How Is Fibromyalgia Treated?

Can Be Difficult to Treat

Fibromyalgia can be difficult to treat. Health care professionals who can treat fibromyalgia include:

  • many family physicians
  • general internists
  • rheumatologists (doctors who specialize in arthritis and other rheumatic conditions)

Fibromyalgia treatment often requires a team approach, with your doctor, a physical therapist, possibly other health professionals, and most importantly, yourself, all playing an active role.

It can be hard to assemble this team, and you may struggle to find the right professionals to treat you. When you do, however, the combined expertise of these various professionals can help you improve your quality of life.
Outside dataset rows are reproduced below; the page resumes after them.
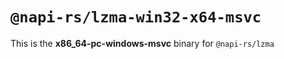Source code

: # `@napi-rs/lzma-win32-x64-msvc`

This is the **x86_64-pc-windows-msvc** binary for `@napi-rs/lzma`
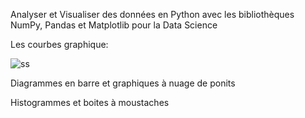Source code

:Analyser et Visualiser des données en Python avec les bibliothèques NumPy, Pandas et Matplotlib pour la Data Science


Les courbes graphique:

![ss](https://github.com/user-attachments/assets/bbdf3c73-71f3-43d3-b65f-418788696e0c)



Diagrammes en barre et graphiques à nuage de ponits



Histogrammes et boites à moustaches




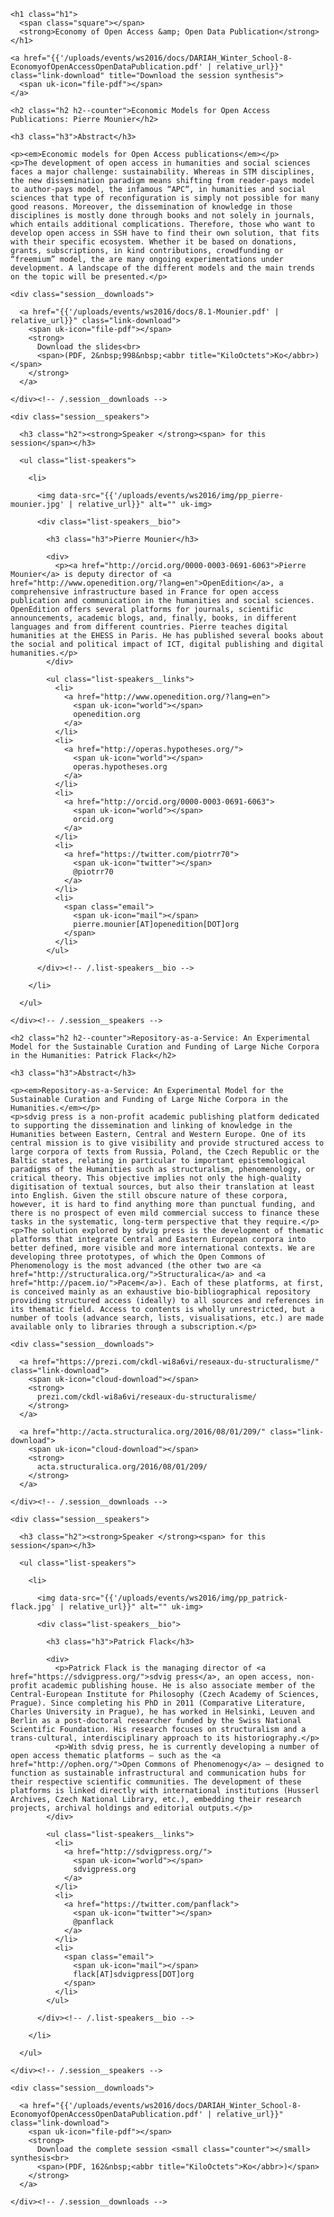 
<div class="session" id="session-8">

  <div class="session__heading">

    <h1 class="h1">
      <span class="square"></span>
      <strong>Economy of Open Access &amp; Open Data Publication</strong>
    </h1>

    <a href="{{'/uploads/events/ws2016/docs/DARIAH_Winter_School-8-EconomyofOpenAccessOpenDataPublication.pdf' | relative_url}}" class="link-download" title="Download the session synthesis">
      <span uk-icon="file-pdf"></span>
    </a>

  </div><!-- /.session__heading -->

  <div class="session__core">

    <h2 class="h2 h2--counter">Economic Models for Open Access Publications: Pierre Mounier</h2>

    <h3 class="h3">Abstract</h3>

    <p><em>Economic models for Open Access publications</em></p>
    <p>The development of open access in humanities and social sciences faces a major challenge: sustainability. Whereas in STM disciplines, the new dissemination paradigm means shifting from reader-pays model to author-pays model, the infamous “APC“, in humanities and social sciences that type of reconfiguration is simply not possible for many good reasons. Moreover, the dissemination of knowledge in those disciplines is mostly done through books and not solely in journals, which entails additional complications. Therefore, those who want to develop open access in SSH have to find their own solution, that fits with their specific ecosystem. Whether it be based on donations, grants, subscriptions, in kind contributions, crowdfunding or “freemium” model, the are many ongoing experimentations under development. A landscape of the different models and the main trends on the topic will be presented.</p>

    <div class="session__downloads">

      <a href="{{'/uploads/events/ws2016/docs/8.1-Mounier.pdf' | relative_url}}" class="link-download">
        <span uk-icon="file-pdf"></span>
        <strong>
          Download the slides<br>
          <span>(PDF, 2&nbsp;998&nbsp;<abbr title="KiloOctets">Ko</abbr>)</span>
        </strong>
      </a>

    </div><!-- /.session__downloads -->

    <div class="session__speakers">

      <h3 class="h2"><strong>Speaker </strong><span> for this session</span></h3>

      <ul class="list-speakers">

        <li>

          <img data-src="{{'/uploads/events/ws2016/img/pp_pierre-mounier.jpg' | relative_url}}" alt="" uk-img>

          <div class="list-speakers__bio">

            <h3 class="h3">Pierre Mounier</h3>

            <div>
              <p><a href="http://orcid.org/0000-0003-0691-6063">Pierre Mounier</a> is deputy director of <a href="http://www.openedition.org/?lang=en">OpenEdition</a>, a comprehensive infrastructure based in France for open access publication and communication in the humanities and social sciences. OpenEdition offers several platforms for journals, scientific announcements, academic blogs, and, finally, books, in different languages and from different countries. Pierre teaches digital humanities at the EHESS in Paris. He has published several books about the social and political impact of ICT, digital publishing and digital humanities.</p>
            </div>

            <ul class="list-speakers__links">
              <li>
                <a href="http://www.openedition.org/?lang=en">
                  <span uk-icon="world"></span>
                  openedition.org
                </a>
              </li>
              <li>
                <a href="http://operas.hypotheses.org/">
                  <span uk-icon="world"></span>
                  operas.hypotheses.org
                </a>
              </li>
              <li>
                <a href="http://orcid.org/0000-0003-0691-6063">
                  <span uk-icon="world"></span>
                  orcid.org
                </a>
              </li>
              <li>
                <a href="https://twitter.com/piotrr70">
                  <span uk-icon="twitter"></span>
                  @piotrr70
                </a>
              </li>
              <li>
                <span class="email">
                  <span uk-icon="mail"></span>
                  pierre.mounier[AT]openedition[DOT]org
                </span>
              </li>
            </ul>

          </div><!-- /.list-speakers__bio -->

        </li>

      </ul>

    </div><!-- /.session__speakers -->

    <h2 class="h2 h2--counter">Repository-as-a-Service: An Experimental Model for the Sustainable Curation and Funding of Large Niche Corpora in the Humanities: Patrick Flack</h2>

    <h3 class="h3">Abstract</h3>

    <p><em>Repository-as-a-Service: An Experimental Model for the Sustainable Curation and Funding of Large Niche Corpora in the Humanities.</em></p>
    <p>sdvig press is a non-profit academic publishing platform dedicated to supporting the dissemination and linking of knowledge in the Humanities between Eastern, Central and Western Europe. One of its central mission is to give visibility and provide structured access to large corpora of texts from Russia, Poland, the Czech Republic or the Baltic states, relating in particular to important epistemological paradigms of the Humanities such as structuralism, phenomenology, or critical theory. This objective implies not only the high-quality digitisation of textual sources, but also their translation at least into English. Given the still obscure nature of these corpora, however, it is hard to find anything more than punctual funding, and there is no prospect of even mild commercial success to finance these tasks in the systematic, long-term perspective that they require.</p>
    <p>The solution explored by sdvig press is the development of thematic platforms that integrate Central and Eastern European corpora into better defined, more visible and more international contexts. We are developing three prototypes, of which the Open Commons of Phenomenology is the most advanced (the other two are <a href="http://structuralica.org/">Structuralica</a> and <a href="http://pacem.io/">Pacem</a>). Each of these platforms, at first, is conceived mainly as an exhaustive bio-bibliographical repository providing structured access (ideally) to all sources and references in its thematic field. Access to contents is wholly unrestricted, but a number of tools (advance search, lists, visualisations, etc.) are made available only to libraries through a subscription.</p>

    <div class="session__downloads">

      <a href="https://prezi.com/ckdl-wi8a6vi/reseaux-du-structuralisme/" class="link-download">
        <span uk-icon="cloud-download"></span>
        <strong>
          prezi.com/ckdl-wi8a6vi/reseaux-du-structuralisme/
        </strong>
      </a>

      <a href="http://acta.structuralica.org/2016/08/01/209/" class="link-download">
        <span uk-icon="cloud-download"></span>
        <strong>
          acta.structuralica.org/2016/08/01/209/
        </strong>
      </a>

    </div><!-- /.session__downloads -->

    <div class="session__speakers">

      <h3 class="h2"><strong>Speaker </strong><span> for this session</span></h3>

      <ul class="list-speakers">

        <li>

          <img data-src="{{'/uploads/events/ws2016/img/pp_patrick-flack.jpg' | relative_url}}" alt="" uk-img>

          <div class="list-speakers__bio">

            <h3 class="h3">Patrick Flack</h3>

            <div>
              <p>Patrick Flack is the managing director of <a href="https://sdvigpress.org/">sdvig press</a>, an open access, non-profit academic publishing house. He is also associate member of the Central-European Institute for Philosophy (Czech Academy of Sciences, Prague). Since completing his PhD in 2011 (Comparative Literature, Charles University in Prague), he has worked in Helsinki, Leuven and Berlin as a post-doctoral researcher funded by the Swiss National Scientific Foundation. His research focuses on structuralism and a trans-cultural, interdisciplinary approach to its historiography.</p>
              <p>With sdvig press, he is currently developing a number of open access thematic platforms – such as the <a href="http://ophen.org/">Open Commons of Phenomenogy</a> – designed to function as sustainable infrastructural and communication hubs for their respective scientific communities. The development of these platforms is linked directly with international institutions (Husserl Archives, Czech National Library, etc.), embedding their research projects, archival holdings and editorial outputs.</p>
            </div>

            <ul class="list-speakers__links">
              <li>
                <a href="http://sdvigpress.org/">
                  <span uk-icon="world"></span>
                  sdvigpress.org
                </a>
              </li>
              <li>
                <a href="https://twitter.com/panflack">
                  <span uk-icon="twitter"></span>
                  @panflack
                </a>
              </li>
              <li>
                <span class="email">
                  <span uk-icon="mail"></span>
                  flack[AT]sdvigpress[DOT]org
                </span>
              </li>
            </ul>

          </div><!-- /.list-speakers__bio -->

        </li>

      </ul>

    </div><!-- /.session__speakers -->

    <div class="session__downloads">

      <a href="{{'/uploads/events/ws2016/docs/DARIAH_Winter_School-8-EconomyofOpenAccessOpenDataPublication.pdf' | relative_url}}" class="link-download">
        <span uk-icon="file-pdf"></span>
        <strong>
          Download the complete session <small class="counter"></small> synthesis<br>
          <span>(PDF, 162&nbsp;<abbr title="KiloOctets">Ko</abbr>)</span>
        </strong>
      </a>

    </div><!-- /.session__downloads -->

  </div><!-- /.session__core -->

</div><!-- /.session -->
You may find several members of the treatment team you need at a clinic. There are pain clinics that specialize in pain and rheumatology clinics that specialize in arthritis and other rheumatic diseases, including fibromyalgia.


Pregabalin (Lyrica) was the first medicine FDA-approved to treat fibromyalgia. More fibromyalgia drugs are in development. Doctors also treat fibromyalgia with a variety of medications developed and approved for other purposes.

What Else Can You Do?

Besides taking medicine prescribed by your doctor, there are many things you can do to minimize the impact of fibromyalgia on your life. People with fibromyalgia also may benefit from:

Get Enough Sleep

Getting enough sleep and the right kind of sleep can help ease the pain and fatigue of fibromyalgia. Even so, many people with fibromyalgia have problems that interfere with restful sleep such as:

  • pain
  • restless legs syndrome
  • brain-wave irregularities


Though pain and fatigue may make exercise and daily activities difficult, it's crucial to be as physically active as possible. Research has repeatedly shown that regular exercise is one of the most effective treatments for fibromyalgia. People who have too much pain or fatigue to do vigorous exercise should begin with walking or other gentle exercise and build their endurance and intensity slowly. Although research has focused largely on the benefits of aerobic and flexibility exercises, a NIAMS-supported study is examining the effects of adding strength training to the traditionally prescribed aerobic and flexibility exercises.

Make Changes at Work

Most people with fibromyalgia continue to work, but they may have to make big changes to do so; for example, some people:

  • cut down the number of hours they work
  • switch to a less demanding job
  • adapt a current job

If you face obstacles at work, such as an uncomfortable desk chair that leaves your back aching or difficulty lifting heavy boxes or files, your employer may make adaptations that will enable you to keep your job.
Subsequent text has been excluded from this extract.